Repeat every line of the material below exactly.

○ ○ ○ ○

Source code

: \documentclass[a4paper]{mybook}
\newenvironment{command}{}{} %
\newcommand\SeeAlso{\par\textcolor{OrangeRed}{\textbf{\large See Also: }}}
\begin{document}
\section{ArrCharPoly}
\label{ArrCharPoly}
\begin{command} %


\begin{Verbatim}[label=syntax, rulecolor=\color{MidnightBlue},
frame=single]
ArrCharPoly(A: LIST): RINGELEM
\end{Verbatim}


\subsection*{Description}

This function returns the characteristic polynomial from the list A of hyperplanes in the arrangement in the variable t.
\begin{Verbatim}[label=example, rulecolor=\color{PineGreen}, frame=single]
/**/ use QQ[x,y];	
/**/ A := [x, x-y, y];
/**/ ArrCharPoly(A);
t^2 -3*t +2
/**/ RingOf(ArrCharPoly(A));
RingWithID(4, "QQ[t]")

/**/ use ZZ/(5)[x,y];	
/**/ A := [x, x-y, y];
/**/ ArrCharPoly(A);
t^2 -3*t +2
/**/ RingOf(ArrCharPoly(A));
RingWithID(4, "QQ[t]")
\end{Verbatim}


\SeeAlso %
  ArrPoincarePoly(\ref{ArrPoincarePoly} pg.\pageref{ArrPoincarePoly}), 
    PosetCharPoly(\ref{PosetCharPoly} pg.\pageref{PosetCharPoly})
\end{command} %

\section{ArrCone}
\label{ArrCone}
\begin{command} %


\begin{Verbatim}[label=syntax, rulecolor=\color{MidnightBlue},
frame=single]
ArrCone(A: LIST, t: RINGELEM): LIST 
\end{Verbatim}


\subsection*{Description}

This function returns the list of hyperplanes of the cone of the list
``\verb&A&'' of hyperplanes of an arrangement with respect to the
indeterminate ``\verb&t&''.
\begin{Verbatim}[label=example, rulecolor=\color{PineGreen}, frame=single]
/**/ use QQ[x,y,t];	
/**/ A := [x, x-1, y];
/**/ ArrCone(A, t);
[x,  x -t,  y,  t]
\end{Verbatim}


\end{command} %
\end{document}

○ ○ ○ ○

Completed exercise »
Source code

: \documentclass[a4paper]{mybook}
\newenvironment{command}{}{} %
\newcommand\SeeAlso{\par\textcolor{OrangeRed}{\textbf{\large See Also: }}}
\begin{document}
\section{ArrCharPoly}
\label{ArrCharPoly}
\begin{command} %


\begin{Verbatim}[label=syntax, rulecolor=\color{MidnightBlue},
frame=single]
ArrCharPoly(A: LIST): RINGELEM
\end{Verbatim}


\subsection*{Description}

This function returns the characteristic polynomial from the list A of hyperplanes in the arrangement in the variable t.
\begin{Verbatim}[label=example, rulecolor=\color{PineGreen}, frame=single]
/**/ use QQ[x,y];	
/**/ A := [x, x-y, y];
/**/ ArrCharPoly(A);
t^2 -3*t +2
/**/ RingOf(ArrCharPoly(A));
RingWithID(4, "QQ[t]")

/**/ use ZZ/(5)[x,y];	
/**/ A := [x, x-y, y];
/**/ ArrCharPoly(A);
t^2 -3*t +2
/**/ RingOf(ArrCharPoly(A));
RingWithID(4, "QQ[t]")
\end{Verbatim}


\SeeAlso %
  ArrPoincarePoly(\ref{ArrPoincarePoly} pg.\pageref{ArrPoincarePoly}), 
    PosetCharPoly(\ref{PosetCharPoly} pg.\pageref{PosetCharPoly})
\end{command} %

\section{ArrCone}
\label{ArrCone}
\begin{command} %


\begin{Verbatim}[label=syntax, rulecolor=\color{MidnightBlue},
frame=single]
ArrCone(A: LIST, t: RINGELEM): LIST 
\end{Verbatim}


\subsection*{Description}

This function returns the list of hyperplanes of the cone of the list
``\verb&A&'' of hyperplanes of an arrangement with respect to the
indeterminate ``\verb&t&''.
\begin{Verbatim}[label=example, rulecolor=\color{PineGreen}, frame=single]
/**/ use QQ[x,y,t];	
/**/ A := [x, x-1, y];
/**/ ArrCone(A, t);
[x,  x -t,  y,  t]
\end{Verbatim}


\end{command} %
\end{document}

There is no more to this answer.